I remember i used to use Windows i didnt like that i couldnt test arc Browser on Windows Sandbox
Never heard of that thing, but apparently it was Apple exclusives? Deserved death then.
I'm hoping ladybug will be operational for mainstream use, before the enshittification of Firefox progresses too far.
LadyBird
It wasn't supposed to stay Apple exclusive. In fact, when I last used Windows there was a beta build out for Arc. However, there were also multiple Firefox styles in the CSS Store that made Firefox into Arc.
Then Zen Browser came out, and I'm currently watching it get very popular. I don't doubt that Zen Browser is one of the reasons Arc is shutting down. It's nearly an exact copy, but now with more features (and is constantly coming out with even more faster than Arc can think of them).
I'm excited for Ladybird as well, but I'm not expecting anything crazy when it comes out of alpha and beta. I fully expect to wait a bit, maybe download to contribute some troubleshooting, but it may not be viable as a main use browser for a long time yet.
It'll be a great browser by 2029 IMO, and honestly that's not that long compared to the development time all other browsers have had.
We shall see, I'm excited to start testing it out next year when it's in Alpha
Well that's shooting yourself in the damn foot.

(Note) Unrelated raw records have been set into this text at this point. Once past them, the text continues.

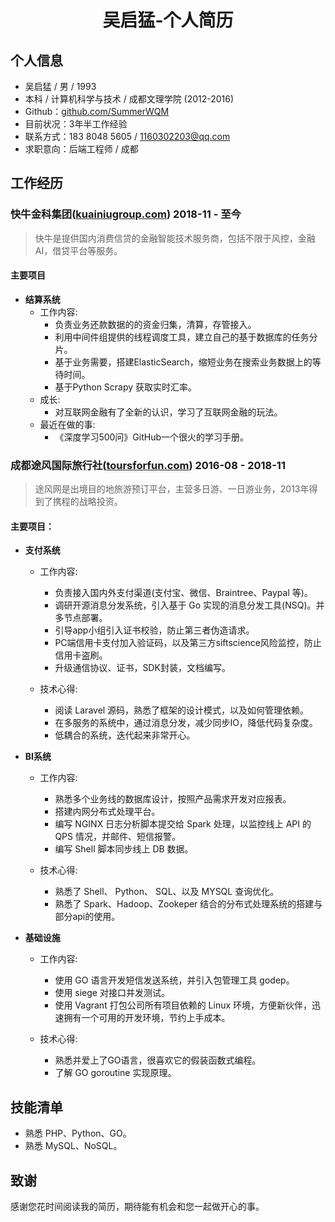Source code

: # <center>吴启猛-个人简历</center>

## 个人信息
- 吴启猛 / 男 / 1993
- 本科 / 计算机科学与技术 / 成都文理学院 (2012-2016)
- Github：[github.com/SummerWQM](https://github.com/SummerWQM)
- 目前状况：3年半工作经验
- 联系方式：183 8048 5605 / 1160302203@qq.com
- 求职意向：后端工程师 / 成都

## 工作经历
### 快牛金科集团([kuainiugroup.com](https://kuainiugroup.com)) 2018-11 - 至今
> 快牛是提供国内消费信贷的金融智能技术服务商，包括不限于风控，金融AI，借贷平台等服务。

#### 主要项目

- **结算系统**
    - 工作内容:
        - 负责业务还款数据的的资金归集，清算，存管接入。
        - 利用中间件组提供的线程调度工具，建立自己的基于数据库的任务分片。  
        - 基于业务需要，搭建ElasticSearch，缩短业务在搜索业务数据上的等待时间。
        - 基于Python Scrapy 获取实时汇率。
    - 成长:
        - 对互联网金融有了全新的认识，学习了互联网金融的玩法。
    - 最近在做的事:
        - 《深度学习500问》GitHub一个很火的学习手册。

### 成都途风国际旅行社([toursforfun.com](https://cn.toursforfun.com)) 2016-08 - 2018-11
> 途风网是出境目的地旅游预订平台，主营多日游、一日游业务，2013年得到了携程的战略投资。

#### 主要项目：

- **支付系统**
    - 工作内容:
        - 负责接入国内外支付渠道(支付宝、微信、Braintree、Paypal 等)。
        - 调研开源消息分发系统，引入基于 Go 实现的消息分发工具(NSQ)。并多节点部署。
        - 引导app小组引入证书校验，防止第三者伪造请求。
        - PC端信用卡支付加入验证码，以及第三方siftscience风险监控，防止信用卡盗刷。
        - 升级通信协议、证书，SDK封装，文档编写。

    - 技术心得:
        - 阅读 Laravel 源码，熟悉了框架的设计模式，以及如何管理依赖。
        - 在多服务的系统中，通过消息分发，减少同步IO，降低代码复杂度。
        - 低耦合的系统，迭代起来非常开心。

- **BI系统**
    - 工作内容:
        - 熟悉多个业务线的数据库设计，按照产品需求开发对应报表。
        - 搭建内网分布式处理平台。
        - 编写 NGINX 日志分析脚本提交给 Spark 处理，以监控线上 API 的 QPS 情况，并邮件、短信报警。
        - 编写 Shell 脚本同步线上 DB 数据。

    - 技术心得:
        - 熟悉了 Shell、 Python、 SQL、以及 MYSQL 查询优化。
        - 熟悉了 Spark、Hadoop、Zookeper 结合的分布式处理系统的搭建与部分api的使用。

- **基础设施**
    - 工作内容:
        - 使用 GO 语言开发短信发送系统，并引入包管理工具 godep。
        - 使用 siege 对接口并发测试。
        - 使用 Vagrant 打包公司所有项目依赖的 Linux 环境，方便新伙伴，迅速拥有一个可用的开发环境，节约上手成本。

    - 技术心得:
        - 熟悉并爱上了GO语言，很喜欢它的假装函数式编程。
        - 了解 GO goroutine 实现原理。

## 技能清单
- 熟悉 PHP、Python、GO。
- 熟悉 MySQL、NoSQL。

## 致谢
感谢您花时间阅读我的简历，期待能有机会和您一起做开心的事。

Apple users are a tiny percentage, and most of the sort that happily uses whatever Apple gives them without question or concern for other options. I have no idea what this thing did, but if it did something different than every other browser should start targeting Windows and Linux.
So, no Windows, no Linux, no head?
There is a windows and mobile tab on their website
It probably has something to do with being only available on Macs for so long.
Or them completely shifting development to their AI browser
I guess they lost their only selling point when Firefox added vertical tabs…
Also Zen exists, which is a Firefox fork that implements the concept of Arc
It’s dead and they’re replacing it with an AI-first browser. Gross.
If you want the main things Arc gives you (vertical tabs, tab groups), you can get them with Firefox or a Firefox spinoff like Librewolf.
They're obviously going for a zero adoption policy and trying to think of the most repulsive options
Zen browser is basically FireFox made to look like Arc
Zen made sense until Firefox rolled out vertical tabs, but there's little reason to endure all the growing pains and bugs now you can set up basically the exact same thing directly on FF.
Firefox vertical tabs are lackluster though, you don't have pinned and essential tabs on FF, and you also miss out on Glance (the pop out link feature), basically the main features it copied from Arc. Honestly it's been very stable for me, and it's matured enough that I'd recommend giving it another shot.
You absolutely do have pinned tabs on FF. They go double column when you shrink down the sidebar, too, which I like. And they work with tab groups. Can't believe those took so long to steal from Chrome. Did support for groups get integrated into Zen as well? That's probably my line in the sand these days.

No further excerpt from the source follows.